In a well-attended presentation at the 1991 CCCC in Boston, David Bartholomae and Peter Elbow offered alternative views of first-year writing course goals in speeches that were later published in CCC (Feb. 1995). The question that Bartholomae and Elbow disagree on is this: Should first-year college writing courses immerse students in academic writing or should these courses encourage students to become writers? In support of academic writing as the goal, Bartholomae contends that students are embedded in a “linguistic present” that they should know about and work within as writers. Bartholomae argues for classes that entail critical reading, writing, and “struggling with the problems of quotation, citation, and paraphrase” (66). Taking issue with this initial emphasis on academic reading and writing, Elbow argues that becoming an academic is different from becoming a writer, i.e., many “academics” are not confident or effective writers and many “writers” are not academics at all. Elbow explains, “I see specific conflicts in how to design and teach my first year writing course. And since I feel forced to choose--I choose the goal of writer over that of academic” (“Being a Writer vs. Being an Academic” 73).

When we construct our writing class curricula, we make decisions that will impact our students as developing writers: what sorts of writing will we assign? which textbooks will we choose? what specific tasks should our students practice? how often? and in what order? Even when our syllabi and textbooks are determined by others, we can still slant our writing classes in one direction or another. Underlying these decisions are our assumptions/beliefs about the goals of our writing classes. The Bartholomae/Elbow debate has received widespread attention because this is an issue that is central to the experience of college writing instructors and to the development of college-wide writing programs. As professional writing instructors, we must each reflect on the issues, make choices, and act accordingly.

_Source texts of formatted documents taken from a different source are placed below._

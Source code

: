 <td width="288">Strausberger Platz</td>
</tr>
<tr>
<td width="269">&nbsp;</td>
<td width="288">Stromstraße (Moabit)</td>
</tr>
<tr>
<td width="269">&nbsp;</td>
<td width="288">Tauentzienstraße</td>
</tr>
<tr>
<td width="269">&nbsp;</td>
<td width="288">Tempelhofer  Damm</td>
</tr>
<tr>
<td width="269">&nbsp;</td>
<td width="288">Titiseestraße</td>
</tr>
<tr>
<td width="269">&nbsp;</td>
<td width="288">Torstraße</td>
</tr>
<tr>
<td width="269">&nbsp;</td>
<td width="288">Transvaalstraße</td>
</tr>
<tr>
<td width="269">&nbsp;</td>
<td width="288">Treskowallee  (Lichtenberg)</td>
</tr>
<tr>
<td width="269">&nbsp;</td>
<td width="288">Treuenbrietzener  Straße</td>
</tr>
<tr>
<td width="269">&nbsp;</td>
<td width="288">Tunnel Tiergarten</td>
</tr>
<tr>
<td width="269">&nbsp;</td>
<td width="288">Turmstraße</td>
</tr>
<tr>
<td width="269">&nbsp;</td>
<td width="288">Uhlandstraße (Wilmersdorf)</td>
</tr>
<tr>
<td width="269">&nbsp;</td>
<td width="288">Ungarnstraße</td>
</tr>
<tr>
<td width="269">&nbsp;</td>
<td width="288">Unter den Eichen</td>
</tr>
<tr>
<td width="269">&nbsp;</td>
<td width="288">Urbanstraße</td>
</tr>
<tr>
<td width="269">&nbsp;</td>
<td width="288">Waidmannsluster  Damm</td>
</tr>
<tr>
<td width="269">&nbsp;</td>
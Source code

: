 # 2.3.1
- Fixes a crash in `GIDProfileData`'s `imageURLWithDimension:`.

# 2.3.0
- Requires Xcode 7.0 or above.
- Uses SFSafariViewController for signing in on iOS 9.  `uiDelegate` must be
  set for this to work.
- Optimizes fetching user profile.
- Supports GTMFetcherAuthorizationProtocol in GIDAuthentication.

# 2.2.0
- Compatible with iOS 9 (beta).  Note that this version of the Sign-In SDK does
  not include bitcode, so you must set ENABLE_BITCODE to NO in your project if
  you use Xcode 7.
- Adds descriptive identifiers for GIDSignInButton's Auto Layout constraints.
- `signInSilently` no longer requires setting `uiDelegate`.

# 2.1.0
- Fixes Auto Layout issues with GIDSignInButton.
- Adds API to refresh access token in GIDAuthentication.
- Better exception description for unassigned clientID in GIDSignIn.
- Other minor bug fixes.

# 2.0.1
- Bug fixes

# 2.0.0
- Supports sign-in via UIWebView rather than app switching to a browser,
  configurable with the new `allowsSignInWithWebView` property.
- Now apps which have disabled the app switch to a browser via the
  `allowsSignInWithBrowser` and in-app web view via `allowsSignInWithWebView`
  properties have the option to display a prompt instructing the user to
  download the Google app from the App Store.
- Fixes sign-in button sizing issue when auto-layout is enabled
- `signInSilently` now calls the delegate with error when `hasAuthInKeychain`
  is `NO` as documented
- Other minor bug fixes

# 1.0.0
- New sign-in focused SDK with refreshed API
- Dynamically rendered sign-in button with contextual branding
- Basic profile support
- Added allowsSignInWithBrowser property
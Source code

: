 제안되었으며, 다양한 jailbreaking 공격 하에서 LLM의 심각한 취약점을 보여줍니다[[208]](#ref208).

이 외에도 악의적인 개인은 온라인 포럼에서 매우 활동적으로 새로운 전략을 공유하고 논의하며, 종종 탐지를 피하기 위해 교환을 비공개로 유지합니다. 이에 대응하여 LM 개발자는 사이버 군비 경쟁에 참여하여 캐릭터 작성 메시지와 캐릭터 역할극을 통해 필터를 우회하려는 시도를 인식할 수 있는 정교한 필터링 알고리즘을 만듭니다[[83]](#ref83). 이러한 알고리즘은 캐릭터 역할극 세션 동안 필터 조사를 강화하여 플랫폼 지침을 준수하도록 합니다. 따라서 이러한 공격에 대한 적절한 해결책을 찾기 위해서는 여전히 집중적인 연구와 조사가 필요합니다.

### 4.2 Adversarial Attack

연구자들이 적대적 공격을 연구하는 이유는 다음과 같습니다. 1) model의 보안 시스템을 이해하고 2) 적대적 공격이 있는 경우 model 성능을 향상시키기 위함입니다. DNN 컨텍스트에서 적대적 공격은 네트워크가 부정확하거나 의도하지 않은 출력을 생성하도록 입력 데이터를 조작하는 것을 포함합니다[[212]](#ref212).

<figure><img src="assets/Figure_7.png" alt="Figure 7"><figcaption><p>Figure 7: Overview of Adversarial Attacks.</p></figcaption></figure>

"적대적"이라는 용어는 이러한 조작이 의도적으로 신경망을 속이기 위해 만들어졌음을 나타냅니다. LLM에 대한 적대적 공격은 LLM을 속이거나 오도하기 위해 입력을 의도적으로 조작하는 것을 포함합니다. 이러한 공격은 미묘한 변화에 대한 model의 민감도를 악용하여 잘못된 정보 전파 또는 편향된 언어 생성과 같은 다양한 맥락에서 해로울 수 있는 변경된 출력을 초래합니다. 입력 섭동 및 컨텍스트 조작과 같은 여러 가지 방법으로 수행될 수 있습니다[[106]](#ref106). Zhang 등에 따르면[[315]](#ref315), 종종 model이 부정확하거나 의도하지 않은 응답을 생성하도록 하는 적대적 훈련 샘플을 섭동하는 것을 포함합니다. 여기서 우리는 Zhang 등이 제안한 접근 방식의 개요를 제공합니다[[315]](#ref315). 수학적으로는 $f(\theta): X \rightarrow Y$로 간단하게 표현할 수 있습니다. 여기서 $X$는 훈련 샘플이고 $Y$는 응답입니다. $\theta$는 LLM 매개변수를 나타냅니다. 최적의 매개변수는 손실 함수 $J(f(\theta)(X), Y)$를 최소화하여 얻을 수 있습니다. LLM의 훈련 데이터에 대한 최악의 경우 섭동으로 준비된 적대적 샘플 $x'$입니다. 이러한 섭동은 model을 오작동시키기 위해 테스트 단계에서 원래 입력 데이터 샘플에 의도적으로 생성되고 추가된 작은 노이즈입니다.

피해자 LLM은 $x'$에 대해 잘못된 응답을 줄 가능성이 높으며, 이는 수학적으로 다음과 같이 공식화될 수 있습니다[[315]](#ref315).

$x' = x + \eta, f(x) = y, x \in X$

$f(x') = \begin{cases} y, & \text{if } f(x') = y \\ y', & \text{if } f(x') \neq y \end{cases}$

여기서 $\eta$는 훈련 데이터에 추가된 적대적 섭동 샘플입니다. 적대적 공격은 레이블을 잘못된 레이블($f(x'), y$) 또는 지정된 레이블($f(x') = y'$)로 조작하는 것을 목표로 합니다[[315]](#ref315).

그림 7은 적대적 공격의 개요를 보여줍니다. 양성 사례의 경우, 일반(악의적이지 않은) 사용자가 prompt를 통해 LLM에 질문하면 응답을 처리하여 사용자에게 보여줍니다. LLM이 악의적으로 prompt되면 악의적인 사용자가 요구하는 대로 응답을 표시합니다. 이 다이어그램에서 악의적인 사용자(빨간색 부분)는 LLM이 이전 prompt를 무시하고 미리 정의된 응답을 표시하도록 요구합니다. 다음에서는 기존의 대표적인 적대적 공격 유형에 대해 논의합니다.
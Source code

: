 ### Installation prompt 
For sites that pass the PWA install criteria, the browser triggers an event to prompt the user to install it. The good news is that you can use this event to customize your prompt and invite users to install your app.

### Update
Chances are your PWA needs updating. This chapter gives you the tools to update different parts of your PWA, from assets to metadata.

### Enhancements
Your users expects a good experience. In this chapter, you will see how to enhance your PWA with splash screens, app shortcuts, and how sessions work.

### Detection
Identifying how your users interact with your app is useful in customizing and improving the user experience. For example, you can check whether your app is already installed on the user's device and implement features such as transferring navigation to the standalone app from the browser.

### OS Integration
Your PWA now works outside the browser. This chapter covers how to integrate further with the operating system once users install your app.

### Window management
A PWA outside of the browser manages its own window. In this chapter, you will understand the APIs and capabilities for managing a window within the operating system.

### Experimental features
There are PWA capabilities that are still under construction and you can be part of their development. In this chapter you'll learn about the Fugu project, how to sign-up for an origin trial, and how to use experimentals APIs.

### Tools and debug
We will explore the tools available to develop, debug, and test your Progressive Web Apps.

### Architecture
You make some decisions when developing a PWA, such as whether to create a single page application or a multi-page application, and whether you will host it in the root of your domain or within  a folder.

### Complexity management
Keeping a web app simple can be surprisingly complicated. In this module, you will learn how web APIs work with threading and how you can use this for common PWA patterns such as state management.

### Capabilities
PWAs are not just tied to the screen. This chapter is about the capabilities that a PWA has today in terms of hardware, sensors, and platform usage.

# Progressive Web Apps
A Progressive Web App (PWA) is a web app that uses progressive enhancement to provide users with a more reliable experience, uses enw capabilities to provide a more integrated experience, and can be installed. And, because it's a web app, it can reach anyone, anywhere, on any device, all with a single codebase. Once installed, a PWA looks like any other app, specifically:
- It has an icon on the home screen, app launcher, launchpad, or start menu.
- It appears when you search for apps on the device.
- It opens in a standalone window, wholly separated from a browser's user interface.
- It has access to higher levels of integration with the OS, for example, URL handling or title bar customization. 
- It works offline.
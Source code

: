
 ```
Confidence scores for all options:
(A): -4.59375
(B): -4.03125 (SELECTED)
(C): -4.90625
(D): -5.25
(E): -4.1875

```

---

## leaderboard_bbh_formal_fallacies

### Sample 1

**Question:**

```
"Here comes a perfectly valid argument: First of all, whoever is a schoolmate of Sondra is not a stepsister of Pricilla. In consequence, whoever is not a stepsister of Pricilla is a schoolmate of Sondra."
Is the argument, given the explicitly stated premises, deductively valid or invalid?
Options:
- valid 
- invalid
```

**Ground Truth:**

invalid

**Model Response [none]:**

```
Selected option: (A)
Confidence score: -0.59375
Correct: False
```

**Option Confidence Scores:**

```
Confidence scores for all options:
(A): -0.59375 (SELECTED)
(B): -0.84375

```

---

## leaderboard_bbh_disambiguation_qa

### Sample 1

Choices We Make as Professional Writing Instructors

As we consider the aims of the courses we are teaching, we must also reflect on the expertise and the knowledge we need as professional writing instructors. What forms of expertise should we have as writers? If we teach academic reading and writing, should we be practicing academic readers and writers ourselves? Equally important are the knowledge bases that can inform our teaching, e.g., composition theory/research, writing pedagogy, rhetorical theory, computer technologies, literacy, sociolinguistics, second language learning and teaching, literature and literary theory. As professionals, we make our own decisions about whether or not to avail ourselves of these areas of knowledge. Although there are differing views of the expertise and knowledge that professional writing instructors should have, most writing teachers today acknowledge the value of teaching writing as a process.

Origins of The Writing Process Movement

Published histories of writing instruction tell us that process pedagogies did not originate in the past three or four decades. A few writing teachers included writing process instruction in their curricula well before process teaching became common in U.S. college writing programs. Theodore Baird of Amherst College, for example, included revision in a two-semester writing course that he developed and supervised from 1938 to 1966 (Varnum). However, writing process teaching was relatively rare prior to the 1970s. Two comprehensive histories of U.S. writing instruction make almost no mention of process pedagogies (Kitzhaber; Brereton). These histories indicate that from 1850 to 1925, U.S. college writing students listened to lectures, analyzed literary texts, learned rules of grammar or rhetoric, did workbook exercises, and practiced writing sentences, paragraphs, or daily themes. Instructors read their students’ writing with an eye toward correct language use, a product-focused approach often mentioned as a central feature of “current-traditional” writing instruction (Berlin 58-76). It comes as no surprise, then, that studies of students’ written products dominated the first survey of empirical research on written composition, which appeared in 1963 (Braddock, Lloyd-Jones, and Schoer).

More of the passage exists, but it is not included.